Evaluating Protein-protein Interaction Predictors with a Novel 3-Dimensional Metric
This work addresses the need for biologists to have reliable, high-precision predictions for protein-protein interactions, though it is incremental as it introduces a new evaluation metric rather than a new prediction method.
The paper tackles the problem of evaluating protein-protein interaction predictors by proposing a novel 3-dimensional metric that focuses on high precision for adoption by biologists, and it shows that this metric successfully evaluates classifiers and datasets where traditional metrics like ROC and precision-recall curves fail.
In order for the predicted interactions to be directly adopted by biologists, the ma- chine learning predictions have to be of high precision, regardless of recall.
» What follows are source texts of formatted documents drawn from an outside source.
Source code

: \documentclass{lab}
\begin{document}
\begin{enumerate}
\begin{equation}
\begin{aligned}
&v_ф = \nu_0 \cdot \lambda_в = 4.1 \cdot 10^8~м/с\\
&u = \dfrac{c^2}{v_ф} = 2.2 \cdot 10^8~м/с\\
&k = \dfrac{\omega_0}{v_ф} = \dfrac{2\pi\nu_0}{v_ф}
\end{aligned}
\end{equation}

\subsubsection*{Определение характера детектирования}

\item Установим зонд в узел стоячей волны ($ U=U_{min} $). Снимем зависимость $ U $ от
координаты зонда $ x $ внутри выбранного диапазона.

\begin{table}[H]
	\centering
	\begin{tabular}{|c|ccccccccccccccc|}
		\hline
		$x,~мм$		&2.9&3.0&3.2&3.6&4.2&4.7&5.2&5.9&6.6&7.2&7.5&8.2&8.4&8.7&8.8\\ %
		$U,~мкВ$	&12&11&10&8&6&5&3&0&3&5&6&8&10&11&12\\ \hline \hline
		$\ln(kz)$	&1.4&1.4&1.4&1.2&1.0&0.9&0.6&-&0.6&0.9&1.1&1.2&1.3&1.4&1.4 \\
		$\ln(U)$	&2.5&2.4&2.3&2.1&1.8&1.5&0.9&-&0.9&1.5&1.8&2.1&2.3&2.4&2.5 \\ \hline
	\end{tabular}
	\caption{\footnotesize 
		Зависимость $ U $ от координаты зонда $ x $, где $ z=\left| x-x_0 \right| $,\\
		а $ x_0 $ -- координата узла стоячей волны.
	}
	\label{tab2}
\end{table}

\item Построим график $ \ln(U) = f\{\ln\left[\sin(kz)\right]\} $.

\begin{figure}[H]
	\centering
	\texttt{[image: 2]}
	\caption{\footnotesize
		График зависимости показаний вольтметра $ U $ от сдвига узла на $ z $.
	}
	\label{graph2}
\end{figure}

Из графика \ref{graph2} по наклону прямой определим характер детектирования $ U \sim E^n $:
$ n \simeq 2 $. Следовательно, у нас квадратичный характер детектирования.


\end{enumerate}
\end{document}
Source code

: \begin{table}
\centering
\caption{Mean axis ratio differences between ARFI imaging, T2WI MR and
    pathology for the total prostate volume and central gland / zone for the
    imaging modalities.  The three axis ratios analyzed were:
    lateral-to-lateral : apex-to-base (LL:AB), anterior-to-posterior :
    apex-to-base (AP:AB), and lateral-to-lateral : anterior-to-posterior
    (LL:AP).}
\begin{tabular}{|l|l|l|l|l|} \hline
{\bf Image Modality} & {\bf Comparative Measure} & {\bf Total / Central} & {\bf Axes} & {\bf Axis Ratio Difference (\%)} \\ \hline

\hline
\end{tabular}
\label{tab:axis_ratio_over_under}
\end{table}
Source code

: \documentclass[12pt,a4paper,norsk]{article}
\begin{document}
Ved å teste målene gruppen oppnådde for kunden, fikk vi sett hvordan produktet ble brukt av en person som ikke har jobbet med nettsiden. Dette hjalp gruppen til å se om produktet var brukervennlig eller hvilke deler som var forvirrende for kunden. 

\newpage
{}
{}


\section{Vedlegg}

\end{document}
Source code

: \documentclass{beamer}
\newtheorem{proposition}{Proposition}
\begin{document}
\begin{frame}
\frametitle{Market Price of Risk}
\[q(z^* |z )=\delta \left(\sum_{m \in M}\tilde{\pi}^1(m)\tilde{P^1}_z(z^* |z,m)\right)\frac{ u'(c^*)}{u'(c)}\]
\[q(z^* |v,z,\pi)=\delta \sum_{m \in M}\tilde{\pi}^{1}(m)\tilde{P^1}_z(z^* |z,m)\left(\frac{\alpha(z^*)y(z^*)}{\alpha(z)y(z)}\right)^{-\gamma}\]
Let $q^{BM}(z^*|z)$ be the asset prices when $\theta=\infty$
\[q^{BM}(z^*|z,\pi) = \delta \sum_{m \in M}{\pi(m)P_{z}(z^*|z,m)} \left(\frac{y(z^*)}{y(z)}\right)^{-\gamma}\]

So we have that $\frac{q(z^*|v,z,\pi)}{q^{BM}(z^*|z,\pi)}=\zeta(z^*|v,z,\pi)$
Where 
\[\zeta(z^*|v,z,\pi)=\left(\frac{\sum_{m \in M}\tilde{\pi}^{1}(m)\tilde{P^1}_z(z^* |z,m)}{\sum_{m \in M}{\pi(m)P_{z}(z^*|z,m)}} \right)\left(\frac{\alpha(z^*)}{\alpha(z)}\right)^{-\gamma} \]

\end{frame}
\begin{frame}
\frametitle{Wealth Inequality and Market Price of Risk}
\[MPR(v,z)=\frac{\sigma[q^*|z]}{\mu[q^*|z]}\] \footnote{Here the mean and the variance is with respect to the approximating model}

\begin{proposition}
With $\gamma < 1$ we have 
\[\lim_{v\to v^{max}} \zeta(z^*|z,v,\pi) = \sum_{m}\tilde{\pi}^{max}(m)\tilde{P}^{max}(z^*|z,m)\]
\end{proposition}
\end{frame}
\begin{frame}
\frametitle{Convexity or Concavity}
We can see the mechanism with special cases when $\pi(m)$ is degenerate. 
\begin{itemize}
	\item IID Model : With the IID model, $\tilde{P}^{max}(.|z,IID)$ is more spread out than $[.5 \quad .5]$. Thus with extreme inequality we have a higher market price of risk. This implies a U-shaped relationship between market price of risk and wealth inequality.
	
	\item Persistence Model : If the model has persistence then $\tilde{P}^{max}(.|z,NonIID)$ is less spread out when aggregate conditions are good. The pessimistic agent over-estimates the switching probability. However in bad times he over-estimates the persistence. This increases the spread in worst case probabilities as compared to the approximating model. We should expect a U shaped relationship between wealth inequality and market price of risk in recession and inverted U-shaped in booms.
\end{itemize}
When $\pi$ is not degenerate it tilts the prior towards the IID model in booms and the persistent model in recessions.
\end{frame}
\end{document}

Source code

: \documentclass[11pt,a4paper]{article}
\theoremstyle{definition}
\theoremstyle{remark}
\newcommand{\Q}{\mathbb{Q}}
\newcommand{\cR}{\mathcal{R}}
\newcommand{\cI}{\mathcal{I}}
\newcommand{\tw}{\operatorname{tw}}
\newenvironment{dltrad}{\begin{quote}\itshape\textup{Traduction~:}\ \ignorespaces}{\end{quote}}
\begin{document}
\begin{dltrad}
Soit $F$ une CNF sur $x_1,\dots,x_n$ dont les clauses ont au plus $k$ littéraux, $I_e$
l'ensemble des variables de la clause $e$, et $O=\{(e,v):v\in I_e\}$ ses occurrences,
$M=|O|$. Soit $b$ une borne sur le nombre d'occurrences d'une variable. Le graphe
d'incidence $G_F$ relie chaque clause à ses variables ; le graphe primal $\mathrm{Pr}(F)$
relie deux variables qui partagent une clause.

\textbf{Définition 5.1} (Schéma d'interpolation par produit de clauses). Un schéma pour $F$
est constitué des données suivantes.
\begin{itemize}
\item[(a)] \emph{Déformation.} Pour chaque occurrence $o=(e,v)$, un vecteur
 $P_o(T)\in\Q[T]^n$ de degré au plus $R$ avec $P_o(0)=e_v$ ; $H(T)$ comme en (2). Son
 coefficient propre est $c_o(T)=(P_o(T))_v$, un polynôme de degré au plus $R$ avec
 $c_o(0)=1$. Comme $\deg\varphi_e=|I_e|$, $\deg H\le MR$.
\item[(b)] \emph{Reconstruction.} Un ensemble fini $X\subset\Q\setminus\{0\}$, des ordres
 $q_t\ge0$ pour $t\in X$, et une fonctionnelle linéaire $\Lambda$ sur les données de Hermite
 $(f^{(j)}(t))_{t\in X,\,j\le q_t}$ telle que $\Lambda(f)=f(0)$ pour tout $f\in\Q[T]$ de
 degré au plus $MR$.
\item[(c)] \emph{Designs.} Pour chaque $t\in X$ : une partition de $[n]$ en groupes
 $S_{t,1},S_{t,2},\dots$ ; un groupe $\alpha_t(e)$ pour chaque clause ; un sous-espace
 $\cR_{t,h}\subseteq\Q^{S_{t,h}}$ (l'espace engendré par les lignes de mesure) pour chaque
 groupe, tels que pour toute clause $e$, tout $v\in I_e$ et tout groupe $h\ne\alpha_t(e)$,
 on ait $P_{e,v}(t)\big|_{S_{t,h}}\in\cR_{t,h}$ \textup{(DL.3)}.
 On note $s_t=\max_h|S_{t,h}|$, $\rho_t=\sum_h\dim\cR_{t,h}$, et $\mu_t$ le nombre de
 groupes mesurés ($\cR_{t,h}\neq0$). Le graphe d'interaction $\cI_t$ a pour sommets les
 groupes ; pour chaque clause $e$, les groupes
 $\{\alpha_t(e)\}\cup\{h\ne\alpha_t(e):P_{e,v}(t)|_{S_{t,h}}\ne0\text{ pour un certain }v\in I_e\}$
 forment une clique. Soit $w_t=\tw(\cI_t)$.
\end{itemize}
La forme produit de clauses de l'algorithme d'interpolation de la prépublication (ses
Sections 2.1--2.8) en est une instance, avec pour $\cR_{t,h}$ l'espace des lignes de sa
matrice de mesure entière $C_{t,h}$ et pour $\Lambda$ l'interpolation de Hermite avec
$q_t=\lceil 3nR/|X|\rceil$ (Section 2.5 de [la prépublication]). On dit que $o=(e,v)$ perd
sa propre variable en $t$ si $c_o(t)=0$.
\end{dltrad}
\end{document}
This aspect cannot be evaluated or numerically represented well by traditional metrics like accuracy, ROC, or precision-recall curve. In this work, we start from the alignment in sensitivity of ROC and recall of precision-recall curve, and propose an evaluation metric focusing on the ability of a model to be adopted by biologists. This metric evaluates the ability of a machine learning algorithm to predict only new interactions, meanwhile, it eliminates the influence of test dataset. In the experiment of evaluating different classifiers with a same data set and evaluating the same predictor with different datasets, our new metric fulfills the evaluation task of our interest while two widely recognized metrics, ROC and precision-recall curve fail the tasks for different reasons.